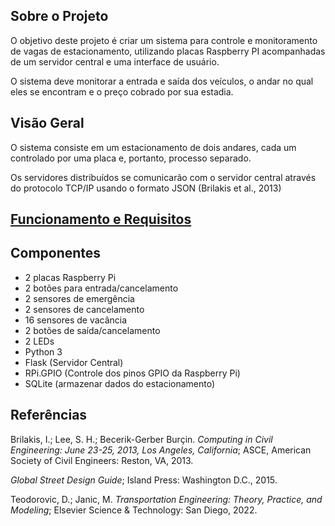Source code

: ## Sobre o Projeto

O objetivo deste projeto é criar um sistema para controle e monitoramento de vagas de estacionamento, utilizando placas Raspberry PI acompanhadas de um servidor central e uma interface de usuário. 

O sistema deve monitorar a entrada e saída dos veículos, o andar no qual eles se encontram e o preço cobrado por sua estadia.

## Visão Geral

O sistema consiste em um estacionamento de dois andares, cada um controlado por uma placa e, portanto, processo separado. 

Os servidores distribuídos se comunicarão com o servidor central através do protocolo TCP/IP usando o formato JSON (Brilakis et al., 2013)

## <a href="https://gitlab.com/fse_fga/trabalhos-2023_1/trabalho-1-2023-1#3-funcionamento-e-requisitos">Funcionamento e Requisitos</a>


## Componentes

<ul>
  <li>2 placas Raspberry Pi</li>
  <li>2 botões para entrada/cancelamento</li>
  <li>2 sensores de emergência</li>
  <li>2 sensores de cancelamento</li>
  <li>16 sensores de vacância</li>
  <li>2 botões de saída/cancelamento</li>
  <li>2 LEDs</li>
  <li>Python 3</li>
  <li>Flask (Servidor Central)</li>
  <li>RPi.GPIO (Controle dos pinos GPIO da Raspberry Pi)</li>
  <li>SQLite (armazenar dados do estacionamento)</li>
</ul>


## Referências
Brilakis, I.; Lee, S. H.; Becerik-Gerber Burçin. <i>Computing in Civil Engineering: June 23-25, 2013, Los Angeles, California</i>; ASCE, American Society of Civil Engineers: Reston, VA, 2013. 

<i>Global Street Design Guide</i>; Island Press: Washington D.C., 2015. 

Teodorovic, D.; Janic, M. <i>Transportation Engineering: Theory, Practice, and Modeling</i>; Elsevier Science & Technology: San Diego, 2022.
- - -
What is wanted is an exact repetition of the lines from the one with "<li>2 botões para entrada/cancelamento</li>" through the last line of the material above, both ends included.

  <li>2 botões para entrada/cancelamento</li>
  <li>2 sensores de emergência</li>
  <li>2 sensores de cancelamento</li>
  <li>16 sensores de vacância</li>
  <li>2 botões de saída/cancelamento</li>
  <li>2 LEDs</li>
  <li>Python 3</li>
  <li>Flask (Servidor Central)</li>
  <li>RPi.GPIO (Controle dos pinos GPIO da Raspberry Pi)</li>
  <li>SQLite (armazenar dados do estacionamento)</li>
</ul>


## Referências
Brilakis, I.; Lee, S. H.; Becerik-Gerber Burçin. <i>Computing in Civil Engineering: June 23-25, 2013, Los Angeles, California</i>; ASCE, American Society of Civil Engineers: Reston, VA, 2013. 

<i>Global Street Design Guide</i>; Island Press: Washington D.C., 2015. 

Teodorovic, D.; Janic, M. <i>Transportation Engineering: Theory, Practice, and Modeling</i>; Elsevier Science & Technology: San Diego, 2022.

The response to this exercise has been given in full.